I am on a roll with Greek food. No matter where I go I seek out Greek restaurants hoping that they will have an old Greek granny in the kitchen making traditional Greek food.
Unfortunately more often than not I am disappointed. One of the best Greek restaurants I have ever been to was actually not in Greece. It was in Balmain in Sydney and was called Artemis’s Village.
For many years it was my favourite restaurant. I felt like I was having dinner at my Greek friends house eating proper “home cooking”.
Great Spanakopita (spinach and cheese pie) and Tiropita (cheese pie), amazing Saganaki prawns (large fresh prawns in a garlicky tomato sauce with chunks of feta dotted through) and Gemista (stuffed veg).
Unfortunately Artemis (the Greek mama in the kitchen) retired and the family sold the restaurant. It was taken over but was never the same….sob sob.
I judge all Greek restaurants on the quality of their Gemista.
Firstly I will not even bother going into the restaurant unless they have Gemista and secondly it must be vegetarian – why do some restaurants put mince in their stuffed veg – yuck!
I have successfully made stuffed tomatoes many times before but have been unsuccessful with my stuffed peppers. So I had a little google search the other day and scanned a few recipes. One thing I picked up from my searches was once the peppers were stuffed and put in the oven a glass of water was added to the roasting dish.
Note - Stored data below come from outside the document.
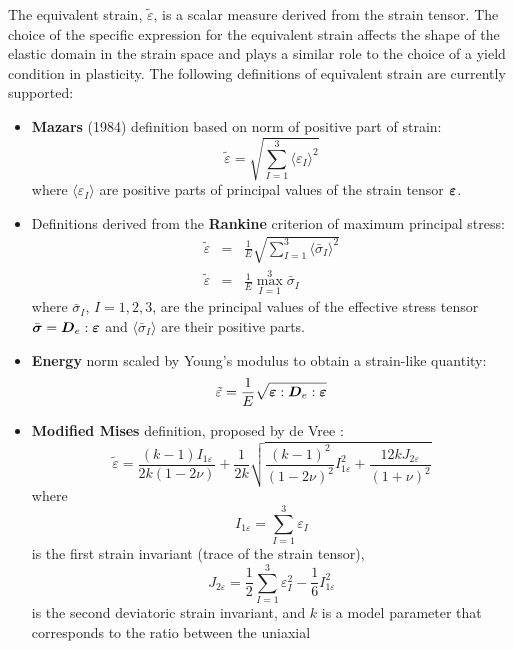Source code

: \documentclass[a4paper]{article}
\newcommand{\mbf}[1]{\mbox{\boldmath$#1$}}
\newcommand{\del}[2]{\mbox{$\displaystyle\frac{#1}{#2}$}}
\begin{document}
The equivalent strain, $\tilde\varepsilon$, is a scalar measure derived from the
strain tensor. The choice of the specific expression
for the equivalent strain affects the shape of the elastic domain
in the strain space and plays a similar role to the choice of a yield
condition in plasticity.
The following definitions of equivalent strain are currently supported:
\begin{itemize}
\item {\bf Mazars} (1984) definition based on norm of positive part of strain:
\begin{equation}
\label{mazars}
\tilde\varepsilon=\sqrt{\displaystyle{\sum_{I=1}^{3}}\langle\varepsilon_I\rangle^2}
\end{equation}
where $\langle\varepsilon_I\rangle$ are positive parts of 
principal values of the strain tensor $\mbf{\varepsilon}$.
\item Definitions derived from the {\bf Rankine} criterion of maximum principal stress:
\begin{eqnarray}
\label{rankinesmooth}
\tilde\varepsilon&=&
{\del{1}{E}}\sqrt{\displaystyle{\sum_{I=1}^{3}}\langle\bar{\sigma}_I\rangle^2}
\\
\label{rankinestandard}
\tilde\varepsilon&=&
{\del{1}{E}}\max_{I=1}^{3}\bar{\sigma}_I
\end{eqnarray}
where
$\bar{\sigma}_I$, $I=1,2,3$, are the principal 
values of the
effective stress tensor $\bar{\mbf{\sigma}} = \mbf{D}_e:\mbf{\varepsilon}$
and $\langle\bar{\sigma}_I\rangle$ are their positive parts.
\item {\bf Energy} norm scaled by Young's modulus to obtain
a strain-like quantity:
\begin{equation}
\label{energynorm}
\tilde\varepsilon=\del{1}{E}\sqrt{{\mbf{\varepsilon}:\mbf{D}_e:\mbf{\varepsilon}}}
\end{equation}
\item {\bf Modified Mises} definition, proposed by de Vree \cite{Vree:95}:
\begin{equation}
\label{modifiedmises}
\tilde\varepsilon=\frac{(k-1)I_{1\varepsilon}}{2k(1-2\nu)} + \frac{1}{2k}\sqrt{\frac{(k-1)^2}{(1-2\nu)^2}I_{1\varepsilon}^2+\frac{12 k J_{2\varepsilon}}{(1+\nu)^2}} 
\end{equation}
where $$
I_{1\varepsilon} = \sum_{I=1}^3\varepsilon_I
$$
is the first strain invariant (trace of the strain tensor),
$$
J_{2\varepsilon} = \frac{1}{2}\sum_{I=1}^3 \varepsilon_I^2-\frac{1}{6}I_{1\varepsilon}^2
$$  
is the second deviatoric strain invariant,
and $k$ is a model parameter that corresponds to the ratio between the uniaxial

\end{itemize}
\end{document}
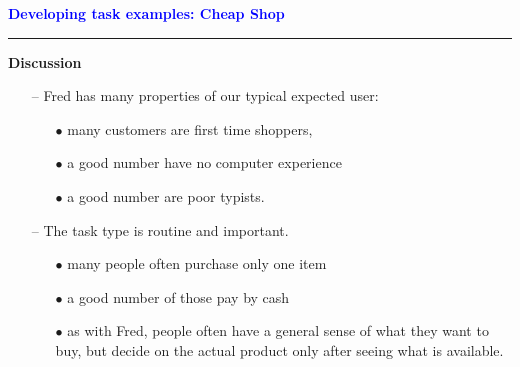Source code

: \documentclass[pdf]{beamer}
\begin{document}
{%
\begin{frame}
	\vspace{8mm}
	\textcolor{Blue}{\textbf{\Large{Developing task examples: Cheap Shop}}}
    \textcolor{red}{\rule{10cm}{1mm}}


    \bigskip
    \textbf{Discussion}
    \bigskip
    \begin{itemize}
    	\item[{--}] Fred has many properties of our typical expected user:
        \begin{itemize}
        	\item[{$\bullet$}] many customers are first time shoppers,
            \item[{$\bullet$}] a good number have no computer experience
            \item[{$\bullet$}] a good number are poor typists.
        \end{itemize}
        \item[{--}] The task type is routine and important. 
        \begin{itemize}
        	\item[{$\bullet$}] many people often purchase only one item
            \item[{$\bullet$}] a good number of those pay by cash
            \item[{$\bullet$}] as with Fred, people often have a general sense of what they want to buy, but decide on the actual product only after seeing what is available.
        \end{itemize}
	\end{itemize}
\end{frame}}
\end{document}
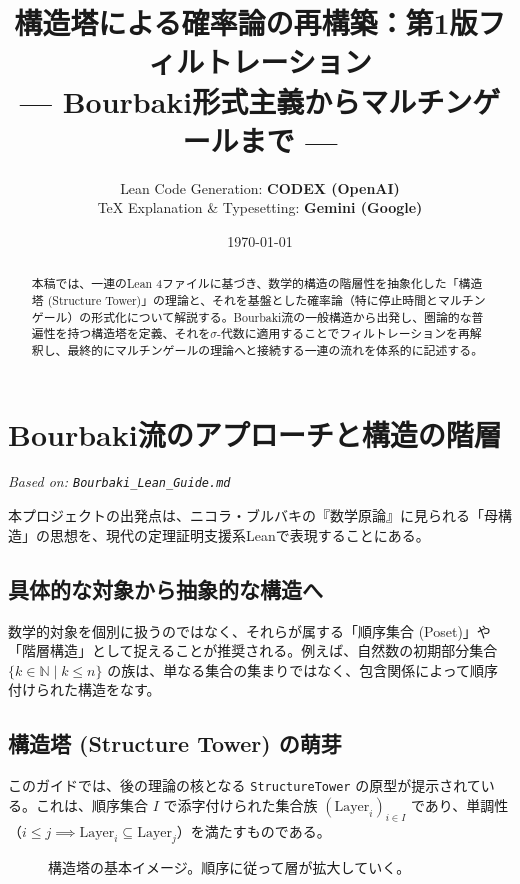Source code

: \documentclass[a4paper,11pt]{ltjsarticle}
\title{\textbf{構造塔による確率論の再構築：第1版フィルトレーション} \\ \large --- Bourbaki形式主義からマルチンゲールまで ---}
\author{
    Lean Code Generation: \textbf{CODEX (OpenAI)} \\
    TeX Explanation \& Typesetting: \textbf{Gemini (Google)}
}
\date{\today}
\theoremstyle{definition}
\newcommand{\N}{\mathbb{N}}
\newcommand{\Layer}[1]{\mathrm{Layer}_{#1}}
\begin{document}
\maketitle

\begin{abstract}
本稿では、一連のLean 4ファイルに基づき、数学的構造の階層性を抽象化した「構造塔 (Structure Tower)」の理論と、それを基盤とした確率論（特に停止時間とマルチンゲール）の形式化について解説する。Bourbaki流の一般構造から出発し、圏論的な普遍性を持つ構造塔を定義、それを$\sigma$-代数に適用することでフィルトレーションを再解釈し、最終的にマルチンゲールの理論へと接続する一連の流れを体系的に記述する。
\end{abstract}

\tableofcontents
\newpage

\section{Bourbaki流のアプローチと構造の階層}
\label{sec:bourbaki}
\textit{Based on: \texttt{Bourbaki\_Lean\_Guide.md}}

本プロジェクトの出発点は、ニコラ・ブルバキの『数学原論』に見られる「母構造」の思想を、現代の定理証明支援系Leanで表現することにある。

\subsection{具体的な対象から抽象的な構造へ}
数学的対象を個別に扱うのではなく、それらが属する「順序集合 (Poset)」や「階層構造」として捉えることが推奨される。例えば、自然数の初期部分集合 $\{k \in \N \mid k \le n\}$ の族は、単なる集合の集まりではなく、包含関係によって順序付けられた構造をなす。

\subsection{構造塔 (Structure Tower) の萌芽}
このガイドでは、後の理論の核となる \texttt{StructureTower} の原型が提示されている。これは、順序集合 $I$ で添字付けられた集合族 $(\Layer{i})_{i \in I}$ であり、単調性（$i \le j \implies \Layer{i} \subseteq \Layer{j}$）を満たすものである。

\begin{figure}[h]
\centering
{}
\caption{構造塔の基本イメージ。順序に従って層が拡大していく。}
\end{figure}
\end{document}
This makes the peppers nice and soft and also prevents them burning.
With this new piece of culinary genius I had to tackle stuffed peppers one more time.
Ingredients
8 large ripe tomatoes (6 for stuffing and 2 for the sauce)
2 large courgettes
6 small to medium peppers (I used red and yellow ones)
2 medium brown onions
4 large cloves of garlic
1 large glass of dry white wine
Small bunch of flat leaf parsley
Handful of fresh mint leaves
Approx 1 dessert spoon of fresh thyme leaves
250 grams of Arborio rice
Salt and Pepper
Olive oil
Pre heat oven to 190 degrees celsius.
Finely dice onions and garlic and saute in a heavy based pan with about 4 tablespoons of olive oil and a pinch of salt.
Cut the “bums” off 6 of the tomatoes to make a lid, scrape out the insides of the tomatoes and add to a bowl.
Sprinkle with salt and leave upside down on a plate.
Cut the tops off the peppers and discard the seeds. Sprinkle with salt and place upside down on the plate alongside the tomatoes.
Removing the centres of the courgettes
Cut the courgettes into 3 leaving the stem on, carve out the middle of the courgette, chop and keep to the side. Sprinkle inside with salt and add to plate.
Once onions and garlic are cooked, soft and sweet with no colour add the rice and stir through until coated with oil.
Add wine and reduce.
Chop up the insides of the tomatoes and the 2 left over tomatoes and add to the pot with the chopped up courgette insides too.
Turn the heat down and simmer until the rice has cooked for about 10 mins. Try not to add water there should be enough liquid. However if it is really drying out you can add a splash of water (make sure the heat is not on too high).
The rice should be cooked but still have quite a bite too it (more of a bite than you would have with a risotto).
Finely chop the parsley and mint and add to the rice along with the thyme leaves.
Taste rice for seasoning add salt and pepper if you need.
Fill the tomatoes, peppers and courgettes with the rice mix and put the lids on the peppers and tomatoes – make sure you do not over fill the veg as the rice will continue to expand as it cooks in the oven and it may split the skins.
Pack stuffed vegetables into a ceramic dish with at least 5 cm sides.
Add a glass of water and a drizzle a good quantity of olive oil over the veg.
Pop it in the oven for 1 – 1 1/2 hours or until the peppers are soft/collapsed.
I covered mine with foil for the 1st half of the time so that it steamed too but you do not have to do this.
Serve with a green salad and a glass of chilled red wine.